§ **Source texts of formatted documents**

________

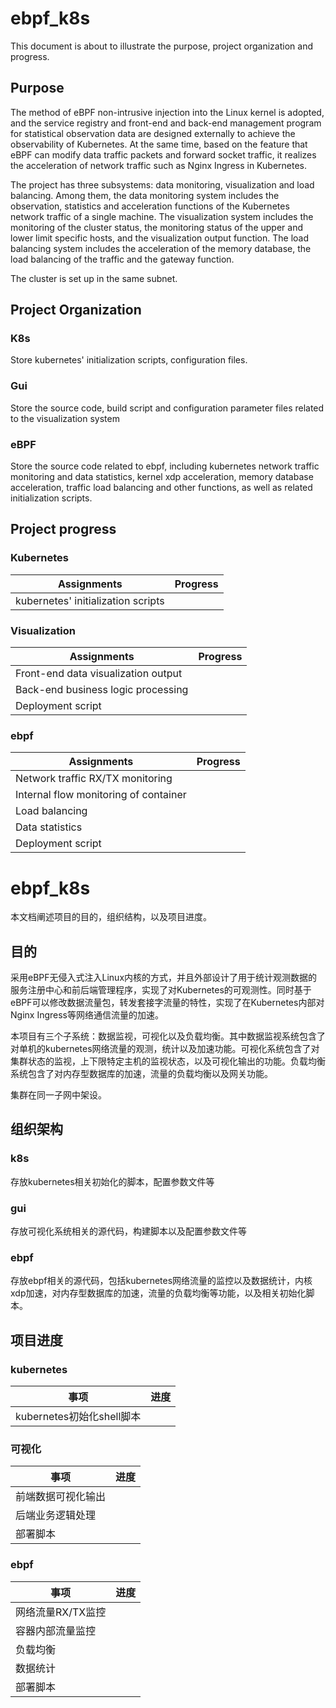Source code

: # ebpf_k8s

This document is about to illustrate the purpose, project organization and progress.

## Purpose

The method of eBPF non-intrusive injection into the Linux kernel is adopted, and the service registry and front-end and back-end management program for statistical observation data are designed externally to achieve the observability of Kubernetes. At the same time, based on the feature that eBPF can modify data traffic packets and forward socket traffic, it realizes the acceleration of network traffic such as Nginx Ingress in Kubernetes.

The project has three subsystems: data monitoring, visualization and load balancing. Among them, the data monitoring system includes the observation, statistics and acceleration functions of the Kubernetes network traffic of a single machine. The visualization system includes the monitoring of the cluster status, the monitoring status of the upper and lower limit specific hosts, and the visualization output function. The load balancing system includes the acceleration of the memory database, the load balancing of the traffic and the gateway function.

The cluster is set up in the same subnet.

## Project Organization

### K8s

Store kubernetes' initialization scripts, configuration files.

### Gui

Store the source code, build script and configuration parameter files related to the visualization system

### eBPF

Store the source code related to ebpf, including kubernetes network traffic monitoring and data statistics, kernel xdp acceleration, memory database acceleration, traffic load balancing and other functions, as well as related initialization scripts.

## Project progress

### Kubernetes

|     Assignments       | Progress |
| ------------------------- | ---- |
| kubernetes' initialization scripts |      |



### Visualization

| Assignments               | Progress |
| ------------------ | ---- |
| Front-end data visualization output |      |
| Back-end business logic processing   |      |
| Deployment script           |      |

### ebpf

| Assignments              | Progress |
| ----------------- | ---- |
| Network traffic RX/TX monitoring |      |
| Internal flow monitoring of container  |      |
| Load balancing         |      |
| Data statistics          |      |
| Deployment script          |      |






# ebpf_k8s

本文档阐述项目的目的，组织结构，以及项目进度。

## 目的

采用eBPF无侵入式注入Linux内核的方式，并且外部设计了用于统计观测数据的服务注册中心和前后端管理程序，实现了对Kubernetes的可观测性。同时基于eBPF可以修改数据流量包，转发套接字流量的特性，实现了在Kubernetes内部对Nginx Ingress等网络通信流量的加速。

本项目有三个子系统：数据监视，可视化以及负载均衡。其中数据监视系统包含了对单机的kubernetes网络流量的观测，统计以及加速功能。可视化系统包含了对集群状态的监视，上下限特定主机的监视状态，以及可视化输出的功能。负载均衡系统包含了对内存型数据库的加速，流量的负载均衡以及网关功能。

集群在同一子网中架设。

## 组织架构

### k8s

存放kubernetes相关初始化的脚本，配置参数文件等

### gui

存放可视化系统相关的源代码，构建脚本以及配置参数文件等

### ebpf

存放ebpf相关的源代码，包括kubernetes网络流量的监控以及数据统计，内核xdp加速，对内存型数据库的加速，流量的负载均衡等功能，以及相关初始化脚本。

## 项目进度

### kubernetes

| 事项                      | 进度 |
| ------------------------- | ---- |
| kubernetes初始化shell脚本 |      |



### 可视化

| 事项               | 进度 |
| ------------------ | ---- |
| 前端数据可视化输出 |      |
| 后端业务逻辑处理   |      |
| 部署脚本           |      |

### ebpf

| 事项              | 进度 |
| ----------------- | ---- |
| 网络流量RX/TX监控 |      |
| 容器内部流量监控  |      |
| 负载均衡          |      |
| 数据统计          |      |
| 部署脚本          |      |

________

Consider the string "Assignments". State how many lines of the data contain it, giving the number alone.

3